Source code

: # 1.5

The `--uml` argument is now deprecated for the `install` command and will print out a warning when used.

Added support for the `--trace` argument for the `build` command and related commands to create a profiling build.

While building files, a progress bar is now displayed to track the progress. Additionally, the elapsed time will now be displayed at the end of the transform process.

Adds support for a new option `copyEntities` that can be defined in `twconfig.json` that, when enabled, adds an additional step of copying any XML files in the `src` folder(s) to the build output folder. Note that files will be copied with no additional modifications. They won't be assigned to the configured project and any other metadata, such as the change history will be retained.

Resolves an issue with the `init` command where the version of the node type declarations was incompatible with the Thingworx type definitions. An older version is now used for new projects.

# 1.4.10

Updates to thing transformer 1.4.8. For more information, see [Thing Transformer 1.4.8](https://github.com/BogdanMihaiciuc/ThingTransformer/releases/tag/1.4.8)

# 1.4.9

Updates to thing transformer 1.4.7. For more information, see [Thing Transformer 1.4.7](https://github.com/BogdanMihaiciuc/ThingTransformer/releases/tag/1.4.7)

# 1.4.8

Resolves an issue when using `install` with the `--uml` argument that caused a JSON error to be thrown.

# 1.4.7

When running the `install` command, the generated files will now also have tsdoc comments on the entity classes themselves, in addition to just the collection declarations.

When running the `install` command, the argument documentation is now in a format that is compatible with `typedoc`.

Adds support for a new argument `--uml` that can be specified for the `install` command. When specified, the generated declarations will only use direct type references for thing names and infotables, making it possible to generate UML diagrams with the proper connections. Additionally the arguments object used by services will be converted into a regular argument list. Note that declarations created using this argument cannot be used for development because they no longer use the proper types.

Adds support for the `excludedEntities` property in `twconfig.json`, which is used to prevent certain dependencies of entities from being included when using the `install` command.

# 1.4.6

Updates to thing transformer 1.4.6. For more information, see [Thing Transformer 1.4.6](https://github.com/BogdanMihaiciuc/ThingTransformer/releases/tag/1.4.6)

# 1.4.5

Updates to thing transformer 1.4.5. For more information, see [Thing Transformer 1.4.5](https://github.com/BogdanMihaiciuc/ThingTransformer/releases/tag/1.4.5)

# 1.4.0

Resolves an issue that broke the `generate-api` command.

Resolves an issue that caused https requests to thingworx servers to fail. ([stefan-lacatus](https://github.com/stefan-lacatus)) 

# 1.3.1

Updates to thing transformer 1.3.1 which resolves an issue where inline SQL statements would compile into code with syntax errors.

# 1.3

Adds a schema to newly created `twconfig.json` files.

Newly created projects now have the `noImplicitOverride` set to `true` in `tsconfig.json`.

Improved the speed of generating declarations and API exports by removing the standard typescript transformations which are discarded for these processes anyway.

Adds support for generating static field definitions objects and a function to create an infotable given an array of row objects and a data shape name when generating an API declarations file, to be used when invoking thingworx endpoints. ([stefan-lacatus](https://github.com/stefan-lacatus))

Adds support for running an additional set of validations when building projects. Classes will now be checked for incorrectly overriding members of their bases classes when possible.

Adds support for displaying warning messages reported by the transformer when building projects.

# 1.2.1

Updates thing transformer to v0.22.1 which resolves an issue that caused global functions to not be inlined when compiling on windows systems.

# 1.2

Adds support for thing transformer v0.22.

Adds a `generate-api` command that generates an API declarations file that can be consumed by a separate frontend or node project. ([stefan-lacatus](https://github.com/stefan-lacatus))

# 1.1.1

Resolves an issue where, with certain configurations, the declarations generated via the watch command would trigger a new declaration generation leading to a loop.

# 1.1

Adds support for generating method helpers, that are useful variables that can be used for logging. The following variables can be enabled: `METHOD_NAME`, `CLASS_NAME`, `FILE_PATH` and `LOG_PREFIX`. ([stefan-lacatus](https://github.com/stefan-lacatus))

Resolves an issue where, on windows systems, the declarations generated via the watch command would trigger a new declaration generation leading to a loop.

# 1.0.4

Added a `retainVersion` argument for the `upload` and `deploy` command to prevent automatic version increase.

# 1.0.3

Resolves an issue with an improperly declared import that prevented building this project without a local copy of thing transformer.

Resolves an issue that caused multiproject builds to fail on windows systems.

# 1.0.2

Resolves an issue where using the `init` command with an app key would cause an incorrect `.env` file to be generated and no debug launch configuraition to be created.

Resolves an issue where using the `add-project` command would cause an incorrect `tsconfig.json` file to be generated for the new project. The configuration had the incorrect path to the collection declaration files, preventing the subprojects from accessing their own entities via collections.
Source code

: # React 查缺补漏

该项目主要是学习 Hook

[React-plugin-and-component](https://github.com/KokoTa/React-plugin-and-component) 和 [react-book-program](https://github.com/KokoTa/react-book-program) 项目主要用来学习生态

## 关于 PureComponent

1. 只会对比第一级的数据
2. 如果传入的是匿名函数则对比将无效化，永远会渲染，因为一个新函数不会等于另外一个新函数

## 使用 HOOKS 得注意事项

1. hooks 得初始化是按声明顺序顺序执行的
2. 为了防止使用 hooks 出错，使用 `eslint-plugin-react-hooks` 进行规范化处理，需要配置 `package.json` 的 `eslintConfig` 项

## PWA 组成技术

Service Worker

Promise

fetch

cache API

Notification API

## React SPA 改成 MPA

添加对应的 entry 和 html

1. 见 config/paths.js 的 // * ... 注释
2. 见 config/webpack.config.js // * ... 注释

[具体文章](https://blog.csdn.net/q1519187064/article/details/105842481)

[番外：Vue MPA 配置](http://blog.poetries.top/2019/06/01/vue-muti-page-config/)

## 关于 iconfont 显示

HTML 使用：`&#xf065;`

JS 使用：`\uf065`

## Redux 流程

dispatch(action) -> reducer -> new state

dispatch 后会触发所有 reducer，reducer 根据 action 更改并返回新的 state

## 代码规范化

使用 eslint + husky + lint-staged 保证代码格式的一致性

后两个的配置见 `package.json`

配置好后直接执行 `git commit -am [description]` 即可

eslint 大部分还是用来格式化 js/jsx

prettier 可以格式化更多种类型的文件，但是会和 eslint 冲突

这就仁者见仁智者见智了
-=-=-
Work instruction: Output the data in full, please, exactly as written.

Exercise answer:
Source code

: # 1.5

The `--uml` argument is now deprecated for the `install` command and will print out a warning when used.

Added support for the `--trace` argument for the `build` command and related commands to create a profiling build.

While building files, a progress bar is now displayed to track the progress. Additionally, the elapsed time will now be displayed at the end of the transform process.

Adds support for a new option `copyEntities` that can be defined in `twconfig.json` that, when enabled, adds an additional step of copying any XML files in the `src` folder(s) to the build output folder. Note that files will be copied with no additional modifications. They won't be assigned to the configured project and any other metadata, such as the change history will be retained.

Resolves an issue with the `init` command where the version of the node type declarations was incompatible with the Thingworx type definitions. An older version is now used for new projects.

# 1.4.10

Updates to thing transformer 1.4.8. For more information, see [Thing Transformer 1.4.8](https://github.com/BogdanMihaiciuc/ThingTransformer/releases/tag/1.4.8)

# 1.4.9

Updates to thing transformer 1.4.7. For more information, see [Thing Transformer 1.4.7](https://github.com/BogdanMihaiciuc/ThingTransformer/releases/tag/1.4.7)

# 1.4.8

Resolves an issue when using `install` with the `--uml` argument that caused a JSON error to be thrown.

# 1.4.7

When running the `install` command, the generated files will now also have tsdoc comments on the entity classes themselves, in addition to just the collection declarations.

When running the `install` command, the argument documentation is now in a format that is compatible with `typedoc`.

Adds support for a new argument `--uml` that can be specified for the `install` command. When specified, the generated declarations will only use direct type references for thing names and infotables, making it possible to generate UML diagrams with the proper connections. Additionally the arguments object used by services will be converted into a regular argument list. Note that declarations created using this argument cannot be used for development because they no longer use the proper types.

Adds support for the `excludedEntities` property in `twconfig.json`, which is used to prevent certain dependencies of entities from being included when using the `install` command.

# 1.4.6

Updates to thing transformer 1.4.6. For more information, see [Thing Transformer 1.4.6](https://github.com/BogdanMihaiciuc/ThingTransformer/releases/tag/1.4.6)

# 1.4.5

Updates to thing transformer 1.4.5. For more information, see [Thing Transformer 1.4.5](https://github.com/BogdanMihaiciuc/ThingTransformer/releases/tag/1.4.5)

# 1.4.0

Resolves an issue that broke the `generate-api` command.

Resolves an issue that caused https requests to thingworx servers to fail. ([stefan-lacatus](https://github.com/stefan-lacatus)) 

# 1.3.1

Updates to thing transformer 1.3.1 which resolves an issue where inline SQL statements would compile into code with syntax errors.

# 1.3

Adds a schema to newly created `twconfig.json` files.

Newly created projects now have the `noImplicitOverride` set to `true` in `tsconfig.json`.

Improved the speed of generating declarations and API exports by removing the standard typescript transformations which are discarded for these processes anyway.

Adds support for generating static field definitions objects and a function to create an infotable given an array of row objects and a data shape name when generating an API declarations file, to be used when invoking thingworx endpoints. ([stefan-lacatus](https://github.com/stefan-lacatus))

Adds support for running an additional set of validations when building projects. Classes will now be checked for incorrectly overriding members of their bases classes when possible.

Adds support for displaying warning messages reported by the transformer when building projects.

# 1.2.1

Updates thing transformer to v0.22.1 which resolves an issue that caused global functions to not be inlined when compiling on windows systems.

# 1.2

Adds support for thing transformer v0.22.

Adds a `generate-api` command that generates an API declarations file that can be consumed by a separate frontend or node project. ([stefan-lacatus](https://github.com/stefan-lacatus))

# 1.1.1

Resolves an issue where, with certain configurations, the declarations generated via the watch command would trigger a new declaration generation leading to a loop.

# 1.1

Adds support for generating method helpers, that are useful variables that can be used for logging. The following variables can be enabled: `METHOD_NAME`, `CLASS_NAME`, `FILE_PATH` and `LOG_PREFIX`. ([stefan-lacatus](https://github.com/stefan-lacatus))

Resolves an issue where, on windows systems, the declarations generated via the watch command would trigger a new declaration generation leading to a loop.

# 1.0.4

Added a `retainVersion` argument for the `upload` and `deploy` command to prevent automatic version increase.

# 1.0.3

Resolves an issue with an improperly declared import that prevented building this project without a local copy of thing transformer.

Resolves an issue that caused multiproject builds to fail on windows systems.

# 1.0.2

Resolves an issue where using the `init` command with an app key would cause an incorrect `.env` file to be generated and no debug launch configuraition to be created.

Resolves an issue where using the `add-project` command would cause an incorrect `tsconfig.json` file to be generated for the new project. The configuration had the incorrect path to the collection declaration files, preventing the subprojects from accessing their own entities via collections.
Source code

: # React 查缺补漏

该项目主要是学习 Hook

[React-plugin-and-component](https://github.com/KokoTa/React-plugin-and-component) 和 [react-book-program](https://github.com/KokoTa/react-book-program) 项目主要用来学习生态

## 关于 PureComponent

1. 只会对比第一级的数据
2. 如果传入的是匿名函数则对比将无效化，永远会渲染，因为一个新函数不会等于另外一个新函数

## 使用 HOOKS 得注意事项

1. hooks 得初始化是按声明顺序顺序执行的
2. 为了防止使用 hooks 出错，使用 `eslint-plugin-react-hooks` 进行规范化处理，需要配置 `package.json` 的 `eslintConfig` 项

## PWA 组成技术

Service Worker

Promise

fetch

cache API

Notification API

## React SPA 改成 MPA

添加对应的 entry 和 html

1. 见 config/paths.js 的 // * ... 注释
2. 见 config/webpack.config.js // * ... 注释

[具体文章](https://blog.csdn.net/q1519187064/article/details/105842481)

[番外：Vue MPA 配置](http://blog.poetries.top/2019/06/01/vue-muti-page-config/)

## 关于 iconfont 显示

HTML 使用：`&#xf065;`

JS 使用：`\uf065`

## Redux 流程

dispatch(action) -> reducer -> new state

dispatch 后会触发所有 reducer，reducer 根据 action 更改并返回新的 state

## 代码规范化

使用 eslint + husky + lint-staged 保证代码格式的一致性

后两个的配置见 `package.json`

配置好后直接执行 `git commit -am [description]` 即可

eslint 大部分还是用来格式化 js/jsx

prettier 可以格式化更多种类型的文件，但是会和 eslint 冲突

这就仁者见仁智者见智了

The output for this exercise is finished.